All that might and money was expressed in Illinois Central’s magnificent—and sadly, long gone—main passenger station built in 1893 at Roosevelt and Michigan.
Designed by New York architect Bradford Gilbert, the big Romanesque pile featured a 13-story tower and what was then the world’s largest train shed. The building was demolished in 1974. But the pipes were calling a year earlier, in late 1973, when Illinois Central moved its offices to the then-new modernist Illinois Center office development near Wacker Drive east of Michigan Avenue.

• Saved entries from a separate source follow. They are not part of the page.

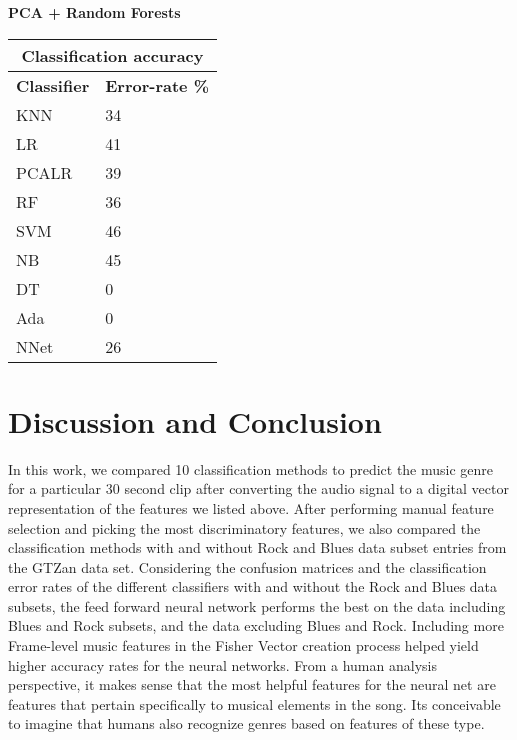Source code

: \documentclass{article}
\begin{document}
\begin{multicols}{2}
\newline
\newline
\textbf{PCA + Random Forests} 
\newline
\newline
\begin{tabular}{ |p{2cm}|p{2.3cm}|}
\hline
\multicolumn{2}{|c|}{\textbf{Classification accuracy}} \\
\hline
\textbf{Classifier} & \textbf{Error-rate \%} \\
\hline
KNN & 34 \\
LR & 41  \\
PCALR & 39 \\
RF    &  36 \\
SVM & 46 \\
NB & 45 \\
DT & 0 \\
Ada & 0 \\
NNet & 26 \\
\hline
\end{tabular}

\section{Discussion and Conclusion}
In this work, we compared 10 classification methods to predict the music genre for a particular 30 second clip after converting the audio signal to a digital vector representation of the features we listed above. After performing manual feature selection and picking the most discriminatory features, we also compared the classification methods with and without Rock and Blues data subset entries from the GTZan data set. Considering the confusion matrices and the classification error rates of the different classifiers with and without the Rock and Blues data subsets, the feed forward neural network performs the best on the data including Blues and Rock subsets, and the data excluding Blues and Rock. Including more Frame-level music features in the Fisher Vector creation process helped yield higher accuracy rates for the neural networks. From a human analysis perspective, it makes sense that the most helpful features for the neural net are features that pertain specifically to musical elements in the song. Its conceivable to imagine that humans also recognize genres based on features of these type.


\end{multicols}
\end{document}
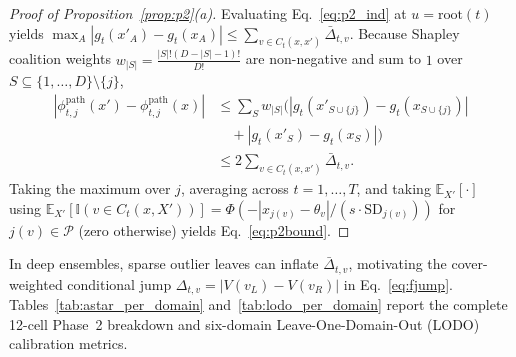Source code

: \documentclass[conference]{IEEEtran}
\begin{document}
\begin{proof}[Proof of Proposition~\ref{prop:p2}(a)]
Evaluating Eq.~\eqref{eq:p2_ind} at $u = \mathrm{root}(t)$ yields $\max_A |g_t(x'_A) - g_t(x_A)| \le \sum_{v \in C_t(x,x')} \bar{\Delta}_{t,v}$. Because Shapley coalition weights $w_{|S|} = \frac{|S|!(D-|S|-1)!}{D!}$ are non-negative and sum to $1$ over $S \subseteq \{1,\dots,D\}\setminus\{j\}$,
\begin{equation}
\begin{aligned}
|\phi_{t,j}^{\mathrm{path}}(x') - \phi_{t,j}^{\mathrm{path}}(x)| &\le \sum_{S} w_{|S|} \big(|g_t(x'_{S\cup\{j\}}) - g_t(x_{S\cup\{j\}})| \\
&\quad + |g_t(x'_S) - g_t(x_S)|\big) \\
&\le 2 \sum_{v \in C_t(x,x')} \bar{\Delta}_{t,v}.
\end{aligned}
\end{equation}
Taking the maximum over $j$, averaging across $t=1,\dots,T$, and taking $\mathbb{E}_{X'}[\cdot]$ using $\mathbb{E}_{X'}[\mathbb{I}(v \in C_t(x, X'))] = \Phi(-|x_{j(v)}-\theta_v|/(s\cdot\mathrm{SD}_{j(v)}))$ for $j(v)\in\mathcal{P}$ (zero otherwise) yields Eq.~\eqref{eq:p2bound}.
\end{proof}

\noindent In deep ensembles, sparse outlier leaves can inflate $\bar{\Delta}_{t,v}$, motivating the cover-weighted conditional jump $\Delta_{t,v} = |V(v_L) - V(v_R)|$ in Eq.~\eqref{eq:fjump}. Tables~\ref{tab:astar_per_domain} and~\ref{tab:lodo_per_domain} report the complete 12-cell Phase~2 breakdown and six-domain Leave-One-Domain-Out (LODO) calibration metrics.
\end{document}
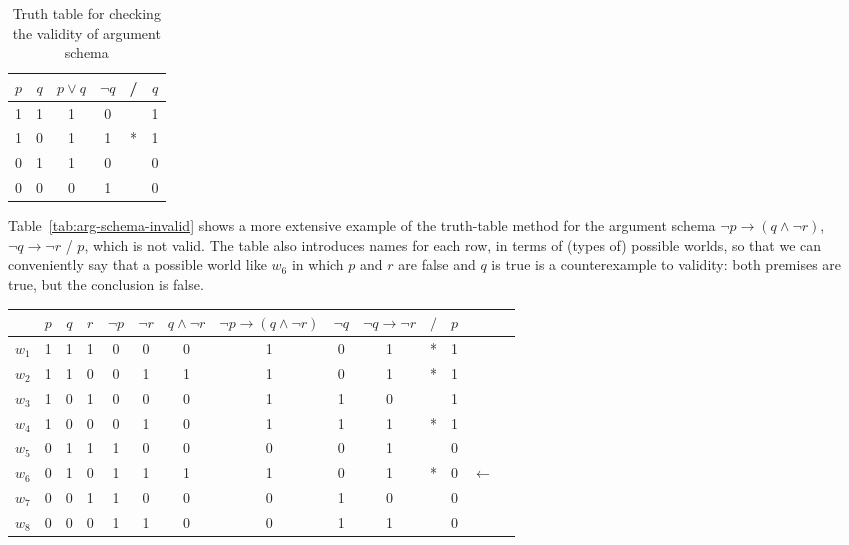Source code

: \documentclass[nobib,nofonts]{tufte-handout}
\begin{document}
\begin{table}
  \centering
  \begin{tabular}{cccccc}
    $p$ & $q$ & $p \vee q$ & $\neg q$ & / & $q$ \\ \midrule
    1  & 1 & 1 & 0 &   & 1  \\
    1  & 0 & 1 & 1 & * & 1  \\
    0  & 1 & 1 & 0 &   & 0  \\
    0  & 0 & 0 & 1 &   & 0  \\
  \end{tabular}
  \caption{Truth table for checking the validity of argument schema}
  \label{tab:truth-table-valid}
\end{table}

Table~\ref{tab:arg-schema-invalid} shows a more extensive example of the truth-table method for the argument schema  $\neg p \rightarrow (q \wedge \neg r)$, $\neg q \rightarrow \neg r$ / $p$, which is not valid.
The table also introduces names for each row, in terms of (types of) possible worlds, so that we can conveniently say that a possible world like $w_{6}$ in which $p$ and $r$ are false and $q$ is true is a counterexample to validity: both premises are true, but the conclusion is false.

\begin{table*}
  \centering
  \begin{tabular}{ccccccc>{\columncolor{olive!15}}cc>{\columncolor{olive!15}}cc>{\columncolor{olive!15}}ccl}
    & $p$ & $q$ & $r$ & $\neg p$ & $\neg r$ & $q \wedge \neg r$
    & $\neg p \rightarrow (q \wedge \neg r)$ & $\neg q$
    & $\neg q \rightarrow \neg r$ & $/$ & $p$ & \\ \midrule
    $w_{1}$ & 1  & 1 & 1 & 0 & 0 & 0 & 1 & 0 & 1 & * & 1  & \\
    $w_{2}$ & 1  & 1 & 0 & 0 & 1 & 1 & 1 & 0 & 1 & * & 1  & \\
    $w_{3}$ & 1  & 0 & 1 & 0 & 0 & 0 & 1 & 1 & 0 &   & 1  & \\
    $w_{4}$ & 1  & 0 & 0 & 0 & 1 & 0 & 1 & 1 & 1 & * & 1  & \\
    $w_{5}$ & 0  & 1 & 1 & 1 & 0 & 0 & 0 & 0 & 1 &   & 0  & \\
    $w_{6}$ & 0  & 1 & 0 & 1 & 1 & 1 & 1 & 0 & 1 & * & 0  & $\leftarrow$\\
    $w_{7}$ & 0  & 0 & 1 & 1 & 0 & 0 & 0 & 1 & 0 &   & 0  & \\
    $w_{8}$ & 0  & 0 & 0 & 1 & 1 & 0 & 0 & 1 & 1 &   & 0  & \\
  \end{tabular}
  \caption{Example of the truth-table method applied to an argument schema that is not valid}
  \label{tab:arg-schema-invalid}
\end{table*}
\end{document}
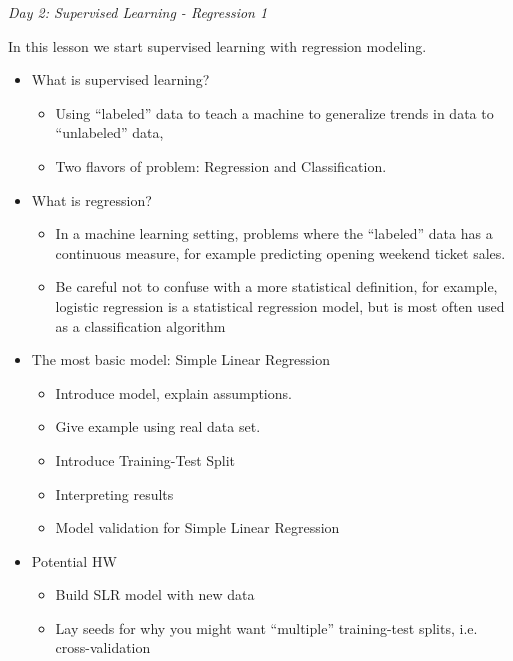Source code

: \documentclass[12pt]{article}
\begin{document}
	
	
	
	
	
	\vspace{2mm}
	\noindent
	\textit{\large{Day 2: Supervised Learning - Regression 1}}
	
	\noindent
	In this lesson we start supervised learning with regression modeling.
	
	\begin{itemize}
		\item What is supervised learning?
			\begin{itemize}
				\item Using ``labeled'' data to teach a machine to generalize trends in data to ``unlabeled'' data,
				\item Two flavors of problem: Regression and Classification.
			\end{itemize}
		\item What is regression?
			\begin{itemize}
				\item In a machine learning setting, problems where the ``labeled'' data has a continuous measure, for example predicting opening weekend ticket sales.
				\item Be careful not to confuse with a more statistical definition, for example, logistic regression is a statistical regression model, but is most often used as a classification algorithm
			\end{itemize}
		\item The most basic model: Simple Linear Regression
			\begin{itemize}
				\item Introduce model, explain assumptions.
				\item Give example using real data set.
				\item Introduce Training-Test Split
				\item Interpreting results
				\item Model validation for Simple Linear Regression
			\end{itemize}
		\item Potential HW
			\begin{itemize}
				\item Build SLR model with new data
				\item Lay seeds for why you might want ``multiple'' training-test splits, i.e. cross-validation
			\end{itemize}
	\end{itemize}
\end{document}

The Central Station neighborhood was built on the old station’s site, beginning in 1990. But Gilbert’s beauty lives on in black-and-white photos on the Library of Congress website. The pictures show the station in its earliest days when the building was quite the looker, as evident in the images from 1900 above.
This image from 1910 shows a broad walkway leading toward the station’s arched main entrance:
This 1919 photograph shows the all-black 365th Infantry at the station:
And here’s Central Station near the end. The building is still majestic, but it’s showing age and neglect:

Here’s the waiting room in Central Station’s last days. You wonder what kind of soaring spaces are hidden behind that dropped ceiling:

Cabs wait under a canopy outside the main entrance:
…virtually idle passenger platforms to the south of the station…
The 1970s were a rough time for classic Chicago passenger stations, so Central Station’s demise wasn’t unusual. Grand Central Station at Harrison and Wells was wrecked in 1971. Dearborn Station at Polk and Dearborn survived, but its tracks, platform and train shed were demolished in 1976.
LaSalle Street Station at Van Buren and LaSalle barely survived the 1970s, but was razed in 1981 and a new station and office high rise was built in its place. Same for Chicago and Northwestern Railway station at 500 W.  Madison. It was demolished in 1984 and replaced by Citicorp Center, which contains the Ogilvie Transportation Center.